▸ Assigned task: When the line containing "a specific optimizer" appears in the data below, begin copying there and stop only after the line containing "a specific normalization".

▸ Input data:
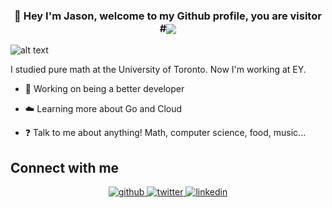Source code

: ### <div align="center">👋 Hey I'm Jason, welcome to my Github profile, you are visitor #<img src="https://komarev.com/ghpvc/?username=jasonlmfong&&style=flat-square" align="center" /></div>

![alt text](https://i.imgur.com/cklbrqQ.gif)

I studied pure math at the University of Toronto. Now I'm working at EY.

- 🧠 Working on being a better developer

- ☁️ Learning more about Go and Cloud

- ❓ Talk to me about anything! Math, computer science, food, music...


## Connect with me  
<div align="center">
<a href="https://github.com/jasonlmfong" target="_blank">
<img src=https://img.shields.io/badge/recursion-24292e.svg?&style=for-the-badge&logo=github&logoColor=white alt=github style="margin-bottom: 5px;" />
</a>
<a href="https://twitter.com/jasonlmfong" target="_blank">
<img src=https://img.shields.io/badge/twitter-00acee.svg?&style=for-the-badge&logo=twitter&logoColor=white alt=twitter style="margin-bottom: 5px;" />
</a>
<a href="https://linkedin.com/in/jasonlmfong" target="_blank">
<img src=https://img.shields.io/badge/linkedin-1E77B5.svg?&style=for-the-badge&logo=linkedin&logoColor=white alt=linkedin style="margin-bottom: 5px;" />
</a>  
</div>  
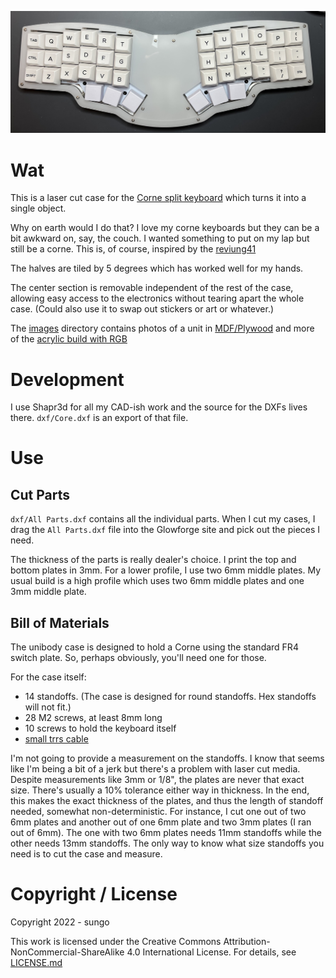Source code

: ![](images/acrylic_rgb/IMG_0233.jpeg)

# Wat

This is a laser cut case for the [Corne split
keyboard](https://github.com/foostan/crkbd) which turns it into a single object.

Why on earth would I do that? I love my corne keyboards but they can be a bit
awkward on, say, the couch. I wanted something to put on my lap but still be a
corne. This is, of course, inspired by the
[reviung41](https://github.com/gtips/reviung/tree/master/reviung41)

The halves are tiled by 5 degrees which has worked well for my hands.

The center section is removable independent of the rest of the case, allowing
easy access to the electronics without tearing apart the whole case. (Could also
use it to swap out stickers or art or whatever.)

The [images](images/) directory contains photos of a unit in
[MDF/Plywood](images/wood/README.md) and more of the [acrylic build with
RGB](images/acrylic_rgb/README.md)

# Development

I use Shapr3d for all my CAD-ish work and the source for the DXFs lives there.
`dxf/Core.dxf` is an export of that file.

# Use

## Cut Parts

`dxf/All Parts.dxf` contains all the individual parts. When I cut my cases, I
drag the `All Parts.dxf` file into the Glowforge site and pick out the pieces I
need. 

The thickness of the parts is really dealer's choice. I print the top and bottom
plates in 3mm. For a lower profile, I use two 6mm middle plates. My usual build
is a high profile which uses two 6mm middle plates and one 3mm middle plate.

## Bill of Materials

The unibody case is designed to hold a Corne using the standard FR4 switch
plate. So, perhaps obviously, you'll need one for those.


For the case itself:
* 14 standoffs. (The case is designed for round standoffs. Hex standoffs will
  not fit.)
* 28 M2 screws, at least 8mm long
* 10 screws to hold the keyboard itself
* [small trrs cable](https://www.mouser.com/ProductDetail/474-CAB-14163)

I'm not going to provide a measurement on the standoffs. I know that seems like
I'm being a bit of a jerk but there's a problem with laser cut media. Despite
measurements like 3mm or 1/8", the plates are never that exact size. There's
usually a 10% tolerance either way in thickness. In the end, this makes the
exact thickness of the plates, and thus the length of standoff needed, somewhat
non-deterministic. For instance, I cut one out of two 6mm plates and another out
of one 6mm plate and two 3mm plates (I ran out of 6mm). The one with two 6mm
plates needs 11mm standoffs while the other needs 13mm standoffs. The only way
to know what size standoffs you need is to cut the case and measure.

# Copyright / License

Copyright 2022 - sungo

This work is licensed under the Creative Commons
Attribution-NonCommercial-ShareAlike 4.0 International License. For details, see
[LICENSE.md](LICENSE.md)

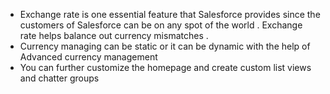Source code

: 
- Exchange rate is one essential feature that Salesforce provides since the customers of Salesforce can be on any spot of the world . Exchange rate helps balance out currency mismatches . 
- Currency managing can be static or it can be dynamic with the help of Advanced currency management 
- You can further customize the homepage and create custom list views and chatter groups 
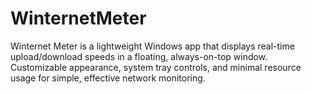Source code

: # WinternetMeter
Winternet Meter is a lightweight Windows app that displays real-time upload/download speeds in a floating, always-on-top window. Customizable appearance, system tray controls, and minimal resource usage for simple, effective network monitoring.
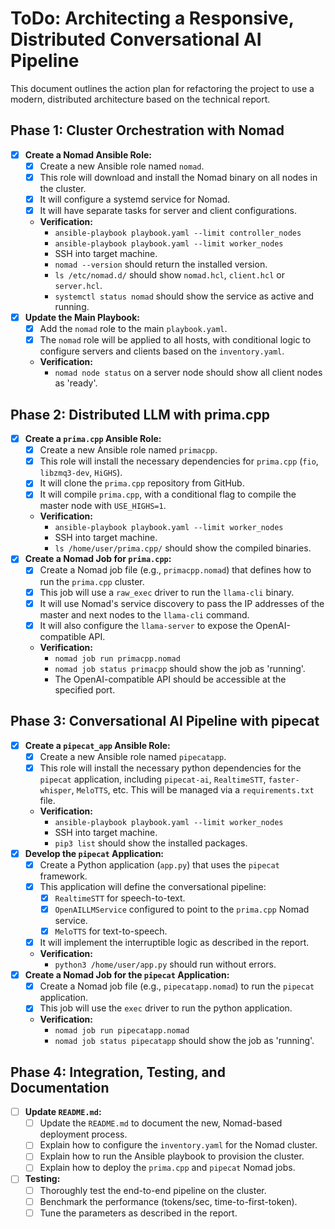 # ToDo: Architecting a Responsive, Distributed Conversational AI Pipeline

This document outlines the action plan for refactoring the project to use a modern, distributed architecture based on the technical report.

## Phase 1: Cluster Orchestration with Nomad
- [x] **Create a Nomad Ansible Role:**
  - [x] Create a new Ansible role named `nomad`.
  - [x] This role will download and install the Nomad binary on all nodes in the cluster.
  - [x] It will configure a systemd service for Nomad.
  - [x] It will have separate tasks for server and client configurations.
  - **Verification:**
    - `ansible-playbook playbook.yaml --limit controller_nodes`
    - `ansible-playbook playbook.yaml --limit worker_nodes`
    - SSH into target machine.
    - `nomad --version` should return the installed version.
    - `ls /etc/nomad.d/` should show `nomad.hcl`, `client.hcl` or `server.hcl`.
    - `systemctl status nomad` should show the service as active and running.
- [x] **Update the Main Playbook:**
  - [x] Add the `nomad` role to the main `playbook.yaml`.
  - [x] The `nomad` role will be applied to all hosts, with conditional logic to configure servers and clients based on the `inventory.yaml`.
  - **Verification:**
    - `nomad node status` on a server node should show all client nodes as 'ready'.

## Phase 2: Distributed LLM with prima.cpp
- [x] **Create a `prima.cpp` Ansible Role:**
  - [x] Create a new Ansible role named `primacpp`.
  - [x] This role will install the necessary dependencies for `prima.cpp` (`fio`, `libzmq3-dev`, `HiGHS`).
  - [x] It will clone the `prima.cpp` repository from GitHub.
  - [x] It will compile `prima.cpp`, with a conditional flag to compile the master node with `USE_HIGHS=1`.
  - **Verification:**
    - `ansible-playbook playbook.yaml --limit worker_nodes`
    - SSH into target machine.
    - `ls /home/user/prima.cpp/` should show the compiled binaries.
- [x] **Create a Nomad Job for `prima.cpp`:**
  - [x] Create a Nomad job file (e.g., `primacpp.nomad`) that defines how to run the `prima.cpp` cluster.
  - [x] This job will use a `raw_exec` driver to run the `llama-cli` binary.
  - [x] It will use Nomad's service discovery to pass the IP addresses of the master and next nodes to the `llama-cli` command.
  - [x] It will also configure the `llama-server` to expose the OpenAI-compatible API.
  - **Verification:**
    - `nomad job run primacpp.nomad`
    - `nomad job status primacpp` should show the job as 'running'.
    - The OpenAI-compatible API should be accessible at the specified port.

## Phase 3: Conversational AI Pipeline with pipecat
- [x] **Create a `pipecat_app` Ansible Role:**
  - [x] Create a new Ansible role named `pipecatapp`.
  - [x] This role will install the necessary python dependencies for the `pipecat` application, including `pipecat-ai`, `RealtimeSTT`, `faster-whisper`, `MeloTTS`, etc. This will be managed via a `requirements.txt` file.
  - **Verification:**
    - `ansible-playbook playbook.yaml --limit worker_nodes`
    - SSH into target machine.
    - `pip3 list` should show the installed packages.
- [x] **Develop the `pipecat` Application:**
  - [x] Create a Python application (`app.py`) that uses the `pipecat` framework.
  - [x] This application will define the conversational pipeline:
    - [x] `RealtimeSTT` for speech-to-text.
    - [x] `OpenAILLMService` configured to point to the `prima.cpp` Nomad service.
    - [x] `MeloTTS` for text-to-speech.
  - [x] It will implement the interruptible logic as described in the report.
  - **Verification:**
    - `python3 /home/user/app.py` should run without errors.
- [x] **Create a Nomad Job for the `pipecat` Application:**
  - [x] Create a Nomad job file (e.g., `pipecatapp.nomad`) to run the `pipecat` application.
  - [x] This job will use the `exec` driver to run the python application.
  - **Verification:**
    - `nomad job run pipecatapp.nomad`
    - `nomad job status pipecatapp` should show the job as 'running'.

## Phase 4: Integration, Testing, and Documentation
- [ ] **Update `README.md`:**
  - [ ] Update the `README.md` to document the new, Nomad-based deployment process.
  - [ ] Explain how to configure the `inventory.yaml` for the Nomad cluster.
  - [ ] Explain how to run the Ansible playbook to provision the cluster.
  - [ ] Explain how to deploy the `prima.cpp` and `pipecat` Nomad jobs.
- [ ] **Testing:**
  - [ ] Thoroughly test the end-to-end pipeline on the cluster.
  - [ ] Benchmark the performance (tokens/sec, time-to-first-token).
  - [ ] Tune the parameters as described in the report.
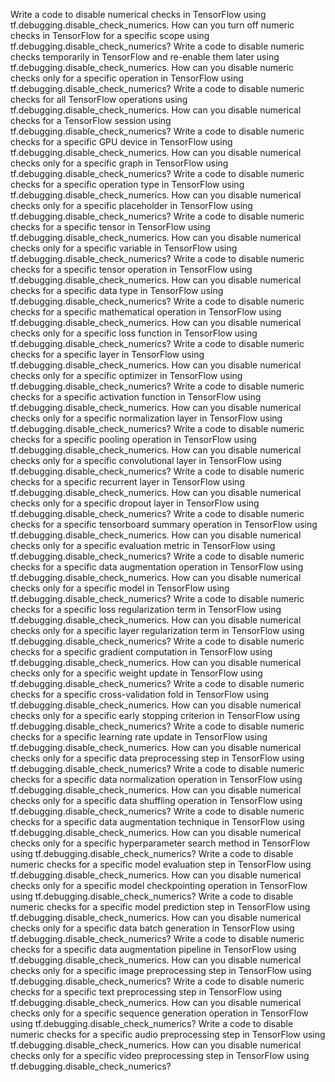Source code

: Write a code to disable numerical checks in TensorFlow using tf.debugging.disable_check_numerics.
How can you turn off numeric checks in TensorFlow for a specific scope using tf.debugging.disable_check_numerics?
Write a code to disable numeric checks temporarily in TensorFlow and re-enable them later using tf.debugging.disable_check_numerics.
How can you disable numeric checks only for a specific operation in TensorFlow using tf.debugging.disable_check_numerics?
Write a code to disable numeric checks for all TensorFlow operations using tf.debugging.disable_check_numerics.
How can you disable numerical checks for a TensorFlow session using tf.debugging.disable_check_numerics?
Write a code to disable numeric checks for a specific GPU device in TensorFlow using tf.debugging.disable_check_numerics.
How can you disable numerical checks only for a specific graph in TensorFlow using tf.debugging.disable_check_numerics?
Write a code to disable numeric checks for a specific operation type in TensorFlow using tf.debugging.disable_check_numerics.
How can you disable numerical checks only for a specific placeholder in TensorFlow using tf.debugging.disable_check_numerics?
Write a code to disable numeric checks for a specific tensor in TensorFlow using tf.debugging.disable_check_numerics.
How can you disable numerical checks only for a specific variable in TensorFlow using tf.debugging.disable_check_numerics?
Write a code to disable numeric checks for a specific tensor operation in TensorFlow using tf.debugging.disable_check_numerics.
How can you disable numerical checks for a specific data type in TensorFlow using tf.debugging.disable_check_numerics?
Write a code to disable numeric checks for a specific mathematical operation in TensorFlow using tf.debugging.disable_check_numerics.
How can you disable numerical checks only for a specific loss function in TensorFlow using tf.debugging.disable_check_numerics?
Write a code to disable numeric checks for a specific layer in TensorFlow using tf.debugging.disable_check_numerics.
How can you disable numerical checks only for a specific optimizer in TensorFlow using tf.debugging.disable_check_numerics?
Write a code to disable numeric checks for a specific activation function in TensorFlow using tf.debugging.disable_check_numerics.
How can you disable numerical checks only for a specific normalization layer in TensorFlow using tf.debugging.disable_check_numerics?
Write a code to disable numeric checks for a specific pooling operation in TensorFlow using tf.debugging.disable_check_numerics.
How can you disable numerical checks only for a specific convolutional layer in TensorFlow using tf.debugging.disable_check_numerics?
Write a code to disable numeric checks for a specific recurrent layer in TensorFlow using tf.debugging.disable_check_numerics.
How can you disable numerical checks only for a specific dropout layer in TensorFlow using tf.debugging.disable_check_numerics?
Write a code to disable numeric checks for a specific tensorboard summary operation in TensorFlow using tf.debugging.disable_check_numerics.
How can you disable numerical checks only for a specific evaluation metric in TensorFlow using tf.debugging.disable_check_numerics?
Write a code to disable numeric checks for a specific data augmentation operation in TensorFlow using tf.debugging.disable_check_numerics.
How can you disable numerical checks only for a specific model in TensorFlow using tf.debugging.disable_check_numerics?
Write a code to disable numeric checks for a specific loss regularization term in TensorFlow using tf.debugging.disable_check_numerics.
How can you disable numerical checks only for a specific layer regularization term in TensorFlow using tf.debugging.disable_check_numerics?
Write a code to disable numeric checks for a specific gradient computation in TensorFlow using tf.debugging.disable_check_numerics.
How can you disable numerical checks only for a specific weight update in TensorFlow using tf.debugging.disable_check_numerics?
Write a code to disable numeric checks for a specific cross-validation fold in TensorFlow using tf.debugging.disable_check_numerics.
How can you disable numerical checks only for a specific early stopping criterion in TensorFlow using tf.debugging.disable_check_numerics?
Write a code to disable numeric checks for a specific learning rate update in TensorFlow using tf.debugging.disable_check_numerics.
How can you disable numerical checks only for a specific data preprocessing step in TensorFlow using tf.debugging.disable_check_numerics?
Write a code to disable numeric checks for a specific data normalization operation in TensorFlow using tf.debugging.disable_check_numerics.
How can you disable numerical checks only for a specific data shuffling operation in TensorFlow using tf.debugging.disable_check_numerics?
Write a code to disable numeric checks for a specific data augmentation technique in TensorFlow using tf.debugging.disable_check_numerics.
How can you disable numerical checks only for a specific hyperparameter search method in TensorFlow using tf.debugging.disable_check_numerics?
Write a code to disable numeric checks for a specific model evaluation step in TensorFlow using tf.debugging.disable_check_numerics.
How can you disable numerical checks only for a specific model checkpointing operation in TensorFlow using tf.debugging.disable_check_numerics?
Write a code to disable numeric checks for a specific model prediction step in TensorFlow using tf.debugging.disable_check_numerics.
How can you disable numerical checks only for a specific data batch generation in TensorFlow using tf.debugging.disable_check_numerics?
Write a code to disable numeric checks for a specific data augmentation pipeline in TensorFlow using tf.debugging.disable_check_numerics.
How can you disable numerical checks only for a specific image preprocessing step in TensorFlow using tf.debugging.disable_check_numerics?
Write a code to disable numeric checks for a specific text preprocessing step in TensorFlow using tf.debugging.disable_check_numerics.
How can you disable numerical checks only for a specific sequence generation operation in TensorFlow using tf.debugging.disable_check_numerics?
Write a code to disable numeric checks for a specific audio preprocessing step in TensorFlow using tf.debugging.disable_check_numerics.
How can you disable numerical checks only for a specific video preprocessing step in TensorFlow using tf.debugging.disable_check_numerics?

▸ Your solution:
How can you disable numerical checks only for a specific optimizer in TensorFlow using tf.debugging.disable_check_numerics?
Write a code to disable numeric checks for a specific activation function in TensorFlow using tf.debugging.disable_check_numerics.
How can you disable numerical checks only for a specific normalization layer in TensorFlow using tf.debugging.disable_check_numerics?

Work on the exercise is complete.